WHAT YOU HAVE TO DO: Go through the material and copy each line that includes "would".

DATA TO USE:
------------------------------------------------

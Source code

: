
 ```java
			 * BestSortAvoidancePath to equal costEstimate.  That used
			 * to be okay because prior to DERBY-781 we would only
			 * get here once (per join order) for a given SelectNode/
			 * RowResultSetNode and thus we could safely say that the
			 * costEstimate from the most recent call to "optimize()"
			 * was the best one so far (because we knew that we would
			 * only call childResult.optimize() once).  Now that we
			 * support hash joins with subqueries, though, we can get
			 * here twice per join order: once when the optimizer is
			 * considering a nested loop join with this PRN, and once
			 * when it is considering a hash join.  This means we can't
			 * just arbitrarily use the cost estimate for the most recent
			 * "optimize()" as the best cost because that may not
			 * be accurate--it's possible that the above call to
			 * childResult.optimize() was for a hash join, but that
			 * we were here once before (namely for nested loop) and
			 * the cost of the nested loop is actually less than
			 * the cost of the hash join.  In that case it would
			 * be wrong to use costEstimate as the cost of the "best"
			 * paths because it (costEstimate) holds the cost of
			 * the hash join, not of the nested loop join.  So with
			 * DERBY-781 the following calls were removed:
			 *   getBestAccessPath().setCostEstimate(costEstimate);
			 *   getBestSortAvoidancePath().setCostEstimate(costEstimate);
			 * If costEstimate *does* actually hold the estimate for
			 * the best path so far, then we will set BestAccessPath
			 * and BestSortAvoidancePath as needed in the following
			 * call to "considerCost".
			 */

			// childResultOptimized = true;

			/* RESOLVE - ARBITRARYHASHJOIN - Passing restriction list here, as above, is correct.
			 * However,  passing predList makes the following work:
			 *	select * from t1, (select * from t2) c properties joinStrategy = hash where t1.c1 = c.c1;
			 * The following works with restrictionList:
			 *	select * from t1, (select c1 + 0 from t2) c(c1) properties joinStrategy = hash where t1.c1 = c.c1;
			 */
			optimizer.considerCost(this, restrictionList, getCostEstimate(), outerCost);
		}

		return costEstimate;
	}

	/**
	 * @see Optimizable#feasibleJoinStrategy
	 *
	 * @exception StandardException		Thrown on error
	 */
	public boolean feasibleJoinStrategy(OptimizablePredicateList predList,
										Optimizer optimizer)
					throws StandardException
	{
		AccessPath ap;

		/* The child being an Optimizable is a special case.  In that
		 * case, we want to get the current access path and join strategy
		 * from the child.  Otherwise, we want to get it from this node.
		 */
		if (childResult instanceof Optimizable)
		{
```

------------------------------------------------

WRITTEN SOLUTION:
			 * to be okay because prior to DERBY-781 we would only
			 * was the best one so far (because we knew that we would
			 * the cost of the hash join.  In that case it would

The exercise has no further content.